FROM SECOND HAND IN LOME TO SECOND LIFE IN PARIS
It is common for western charities to collect used clothes and ship them to Africa as aid. But these goods, discarded by well-intentioned Americans and Europeans, are rarely given to the end-users as charity; instead the donations are mostly sold to exporters who make huge profits selling second-hand goods in markets all over the continent. While some African countries have banned the importation of second-hand clothes in a bid to protect local clothing and textile industries, in Togo the second-hand clothing industry – worth an estimated US$54 million – is booming.
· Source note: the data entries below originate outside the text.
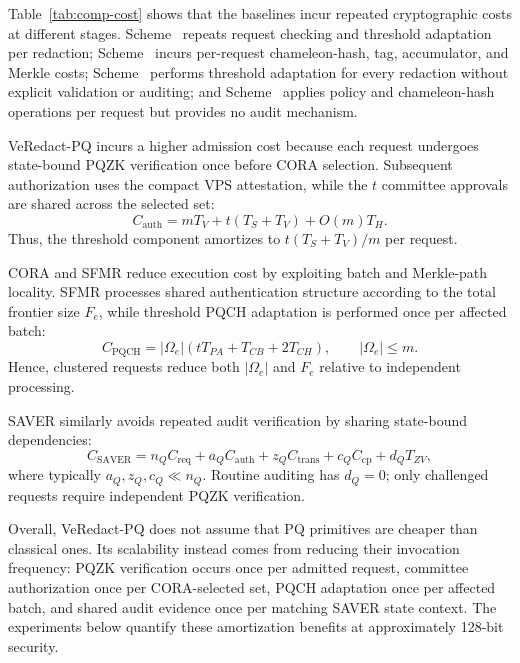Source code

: \documentclass[lettersize,journal]{IEEEtran}
\begin{document}
Table~\ref{tab:comp-cost} shows that the baselines incur repeated
cryptographic costs at different stages. Scheme~\cite{ref1} repeats
request checking and threshold adaptation per redaction;
Scheme~\cite{ref13} incurs per-request chameleon-hash, tag,
accumulator, and Merkle costs; Scheme~\cite{ref27} performs threshold
adaptation for every redaction without explicit validation or auditing;
and Scheme~\cite{ref34} applies policy and chameleon-hash operations
per request but provides no audit mechanism.

VeRedact-PQ incurs a higher admission cost because each request
undergoes state-bound PQZK verification once before CORA selection.
Subsequent authorization uses the compact VPS attestation, while the
$t$ committee approvals are shared across the selected set:
\begin{equation}
C_{\mathrm{auth}}
=
mT_V+t(T_S+T_V)+O(m)T_H.
\end{equation}
Thus, the threshold component amortizes to
$t(T_S+T_V)/m$ per request.

CORA and SFMR reduce execution cost by exploiting batch and Merkle-path
locality. SFMR processes shared authentication structure according to
the total frontier size $F_e$, while threshold PQCH adaptation is
performed once per affected batch:
\begin{equation}
C_{\mathrm{PQCH}}
=
|\Omega_e|(tT_{PA}+T_{CB}+2T_{CH}),
\qquad |\Omega_e|\leq m.
\end{equation}
Hence, clustered requests reduce both $|\Omega_e|$ and $F_e$ relative
to independent processing.

SAVER similarly avoids repeated audit verification by sharing
state-bound dependencies:
\begin{equation}
C_{\mathrm{SAVER}}
=
n_QC_{\mathrm{req}}
+a_QC_{\mathrm{auth}}
+z_QC_{\mathrm{trans}}
+c_QC_{\mathrm{cp}}
+d_QT_{ZV},
\label{eq:saver_cost}
\end{equation}
where typically $a_Q,z_Q,c_Q\ll n_Q$. Routine auditing has $d_Q=0$;
only challenged requests require independent PQZK verification.

Overall, VeRedact-PQ does not assume that PQ primitives are cheaper
than classical ones. Its scalability instead comes from reducing their
invocation frequency: PQZK verification occurs once per admitted
request, committee authorization once per CORA-selected set, PQCH
adaptation once per affected batch, and shared audit evidence once per
matching SAVER state context. The experiments below quantify these
amortization benefits at approximately 128-bit security.
\end{document}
Amah Ayivi is a Togolese designer and stylist living in Paris and the founder of Marché Noir (Black Market), a cult pop-up boutique and fashion brand that encapsulates the afropolitan aesthetic. After painstakingly selecting the items that reflect his personal style from the huge 45-kilogram bales that fill warehouses in and around Hédzranawoé Market, Ayivi takes the second-hand clothes that originally come from Europe and North America as charity and ships them to Paris where he curates and sells them as chic vintage clothing at a considerable profit.
Ayivi’s subversive business model repackages western cast-offs as desirable items of value back in the west. Marché Noir also provides the perfect example of the potential of the circular economy to curb the excesses of fast-fashion and empower African entrepreneurs in the Global North.